• **Exercise**
Could you repeat, word for word, only the lines from the one containing "[Управляемые метаданные и" through the final line of the records below?

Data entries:
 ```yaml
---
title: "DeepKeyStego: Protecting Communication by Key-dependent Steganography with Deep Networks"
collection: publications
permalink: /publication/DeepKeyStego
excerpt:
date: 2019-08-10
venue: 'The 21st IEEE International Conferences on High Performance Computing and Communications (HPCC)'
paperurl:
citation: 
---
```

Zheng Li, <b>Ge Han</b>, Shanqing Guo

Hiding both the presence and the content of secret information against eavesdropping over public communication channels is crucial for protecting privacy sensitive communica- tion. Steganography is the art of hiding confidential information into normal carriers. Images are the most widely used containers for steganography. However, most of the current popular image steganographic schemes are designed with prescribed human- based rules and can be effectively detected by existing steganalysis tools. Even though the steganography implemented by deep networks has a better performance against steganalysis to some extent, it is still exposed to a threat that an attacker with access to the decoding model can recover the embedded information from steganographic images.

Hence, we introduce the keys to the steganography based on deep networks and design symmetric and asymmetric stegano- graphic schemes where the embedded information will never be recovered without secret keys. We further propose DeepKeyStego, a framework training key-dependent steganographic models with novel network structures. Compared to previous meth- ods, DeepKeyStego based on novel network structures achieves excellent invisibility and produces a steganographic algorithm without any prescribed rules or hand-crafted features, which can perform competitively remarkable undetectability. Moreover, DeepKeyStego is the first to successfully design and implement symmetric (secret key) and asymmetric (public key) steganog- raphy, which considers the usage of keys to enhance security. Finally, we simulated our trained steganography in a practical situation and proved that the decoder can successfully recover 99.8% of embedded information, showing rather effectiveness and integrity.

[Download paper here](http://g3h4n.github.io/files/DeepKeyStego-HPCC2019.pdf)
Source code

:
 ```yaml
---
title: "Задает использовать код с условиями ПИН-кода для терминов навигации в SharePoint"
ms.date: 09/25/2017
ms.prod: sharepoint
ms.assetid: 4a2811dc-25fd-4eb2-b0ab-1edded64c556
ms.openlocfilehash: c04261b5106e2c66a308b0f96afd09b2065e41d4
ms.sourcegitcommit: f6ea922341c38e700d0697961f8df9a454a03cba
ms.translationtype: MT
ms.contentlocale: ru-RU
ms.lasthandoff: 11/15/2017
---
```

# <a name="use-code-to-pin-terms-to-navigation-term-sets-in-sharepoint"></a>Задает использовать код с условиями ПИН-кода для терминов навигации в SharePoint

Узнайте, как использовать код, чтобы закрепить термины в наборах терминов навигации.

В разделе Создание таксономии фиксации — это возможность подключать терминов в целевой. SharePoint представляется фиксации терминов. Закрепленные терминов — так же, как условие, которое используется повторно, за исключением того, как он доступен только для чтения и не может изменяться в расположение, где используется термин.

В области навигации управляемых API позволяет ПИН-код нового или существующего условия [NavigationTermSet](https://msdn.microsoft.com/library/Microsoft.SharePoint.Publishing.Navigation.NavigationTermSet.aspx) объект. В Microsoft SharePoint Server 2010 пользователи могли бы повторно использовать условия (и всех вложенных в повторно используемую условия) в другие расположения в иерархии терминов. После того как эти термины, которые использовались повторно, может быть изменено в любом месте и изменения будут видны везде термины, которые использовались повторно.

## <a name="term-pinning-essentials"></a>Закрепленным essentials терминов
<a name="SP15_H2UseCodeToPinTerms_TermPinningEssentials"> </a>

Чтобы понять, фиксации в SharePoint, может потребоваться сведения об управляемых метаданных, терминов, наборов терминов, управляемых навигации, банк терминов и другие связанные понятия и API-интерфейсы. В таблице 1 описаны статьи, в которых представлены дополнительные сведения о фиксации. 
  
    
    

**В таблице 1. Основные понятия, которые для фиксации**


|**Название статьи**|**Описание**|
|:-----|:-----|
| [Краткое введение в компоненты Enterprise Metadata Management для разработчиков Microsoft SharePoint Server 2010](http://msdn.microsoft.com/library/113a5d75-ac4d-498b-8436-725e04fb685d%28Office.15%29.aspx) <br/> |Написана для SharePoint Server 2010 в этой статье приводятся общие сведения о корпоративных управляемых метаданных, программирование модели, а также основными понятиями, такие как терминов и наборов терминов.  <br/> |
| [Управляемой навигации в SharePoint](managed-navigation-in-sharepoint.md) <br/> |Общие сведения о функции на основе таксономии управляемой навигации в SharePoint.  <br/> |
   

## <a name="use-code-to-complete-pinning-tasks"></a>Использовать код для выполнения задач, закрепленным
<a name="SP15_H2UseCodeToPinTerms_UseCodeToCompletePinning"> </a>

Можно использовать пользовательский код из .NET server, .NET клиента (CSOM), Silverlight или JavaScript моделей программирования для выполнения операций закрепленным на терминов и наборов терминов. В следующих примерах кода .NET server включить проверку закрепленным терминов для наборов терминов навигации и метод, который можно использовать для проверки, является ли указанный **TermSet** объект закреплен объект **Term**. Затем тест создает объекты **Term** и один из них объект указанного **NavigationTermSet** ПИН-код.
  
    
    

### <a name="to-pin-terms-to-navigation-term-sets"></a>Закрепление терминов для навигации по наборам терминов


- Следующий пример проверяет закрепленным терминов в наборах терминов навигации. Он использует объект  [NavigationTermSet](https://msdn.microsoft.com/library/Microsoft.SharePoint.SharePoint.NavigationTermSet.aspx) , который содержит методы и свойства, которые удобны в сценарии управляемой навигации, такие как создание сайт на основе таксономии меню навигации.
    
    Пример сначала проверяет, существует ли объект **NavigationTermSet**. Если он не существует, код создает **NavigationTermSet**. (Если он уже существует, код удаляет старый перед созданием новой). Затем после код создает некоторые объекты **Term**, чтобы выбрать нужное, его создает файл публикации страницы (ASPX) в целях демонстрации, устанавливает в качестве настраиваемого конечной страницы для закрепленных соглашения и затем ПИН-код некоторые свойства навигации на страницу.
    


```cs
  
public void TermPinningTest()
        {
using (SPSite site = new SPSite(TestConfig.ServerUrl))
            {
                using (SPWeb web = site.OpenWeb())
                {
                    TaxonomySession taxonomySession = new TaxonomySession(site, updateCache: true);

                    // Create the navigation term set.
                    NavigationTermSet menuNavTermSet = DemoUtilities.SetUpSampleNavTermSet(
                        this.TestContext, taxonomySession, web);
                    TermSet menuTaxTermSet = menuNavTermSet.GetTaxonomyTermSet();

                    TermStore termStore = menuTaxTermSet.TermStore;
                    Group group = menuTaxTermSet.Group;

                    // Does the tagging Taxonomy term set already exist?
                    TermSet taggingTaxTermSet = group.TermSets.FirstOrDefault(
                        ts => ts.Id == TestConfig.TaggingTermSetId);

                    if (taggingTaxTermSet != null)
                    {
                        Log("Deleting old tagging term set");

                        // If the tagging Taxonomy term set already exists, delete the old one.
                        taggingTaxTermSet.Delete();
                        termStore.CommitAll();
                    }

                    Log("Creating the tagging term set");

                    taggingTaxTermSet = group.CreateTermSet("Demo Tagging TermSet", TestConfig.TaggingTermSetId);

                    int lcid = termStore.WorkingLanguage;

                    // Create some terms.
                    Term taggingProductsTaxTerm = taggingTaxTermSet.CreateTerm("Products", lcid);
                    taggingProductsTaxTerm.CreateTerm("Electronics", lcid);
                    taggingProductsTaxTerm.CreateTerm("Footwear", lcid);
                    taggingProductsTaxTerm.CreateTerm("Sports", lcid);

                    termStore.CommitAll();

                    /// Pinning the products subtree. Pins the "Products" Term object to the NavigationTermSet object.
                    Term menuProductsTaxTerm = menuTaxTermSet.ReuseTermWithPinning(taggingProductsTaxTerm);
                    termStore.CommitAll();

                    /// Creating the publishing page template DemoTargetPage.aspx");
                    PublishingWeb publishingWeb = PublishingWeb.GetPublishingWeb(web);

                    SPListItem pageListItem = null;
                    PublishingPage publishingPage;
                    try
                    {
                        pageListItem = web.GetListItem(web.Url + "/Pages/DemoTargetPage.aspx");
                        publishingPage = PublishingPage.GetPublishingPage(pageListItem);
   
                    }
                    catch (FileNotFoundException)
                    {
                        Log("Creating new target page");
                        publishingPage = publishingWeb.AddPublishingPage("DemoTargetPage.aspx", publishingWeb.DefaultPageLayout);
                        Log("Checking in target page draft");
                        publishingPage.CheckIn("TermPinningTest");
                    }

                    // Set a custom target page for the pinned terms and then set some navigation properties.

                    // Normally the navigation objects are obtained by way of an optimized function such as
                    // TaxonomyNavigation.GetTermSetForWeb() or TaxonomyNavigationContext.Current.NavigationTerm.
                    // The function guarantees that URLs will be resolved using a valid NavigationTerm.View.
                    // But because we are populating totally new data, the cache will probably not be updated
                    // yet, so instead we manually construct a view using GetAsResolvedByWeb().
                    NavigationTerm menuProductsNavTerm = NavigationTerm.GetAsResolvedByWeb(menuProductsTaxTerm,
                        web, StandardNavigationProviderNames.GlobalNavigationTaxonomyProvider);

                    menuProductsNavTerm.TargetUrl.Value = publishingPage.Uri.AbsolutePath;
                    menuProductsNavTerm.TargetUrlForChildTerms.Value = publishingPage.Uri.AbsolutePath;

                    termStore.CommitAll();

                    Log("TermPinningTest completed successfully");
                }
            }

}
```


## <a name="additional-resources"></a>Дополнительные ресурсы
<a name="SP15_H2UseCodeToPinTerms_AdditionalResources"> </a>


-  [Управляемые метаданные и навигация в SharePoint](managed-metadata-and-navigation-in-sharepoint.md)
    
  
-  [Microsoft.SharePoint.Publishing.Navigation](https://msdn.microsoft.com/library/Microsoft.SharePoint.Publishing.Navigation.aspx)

• **Exercise response**
-  [Управляемые метаданные и навигация в SharePoint](managed-metadata-and-navigation-in-sharepoint.md)
    
  
-  [Microsoft.SharePoint.Publishing.Navigation](https://msdn.microsoft.com/library/Microsoft.SharePoint.Publishing.Navigation.aspx)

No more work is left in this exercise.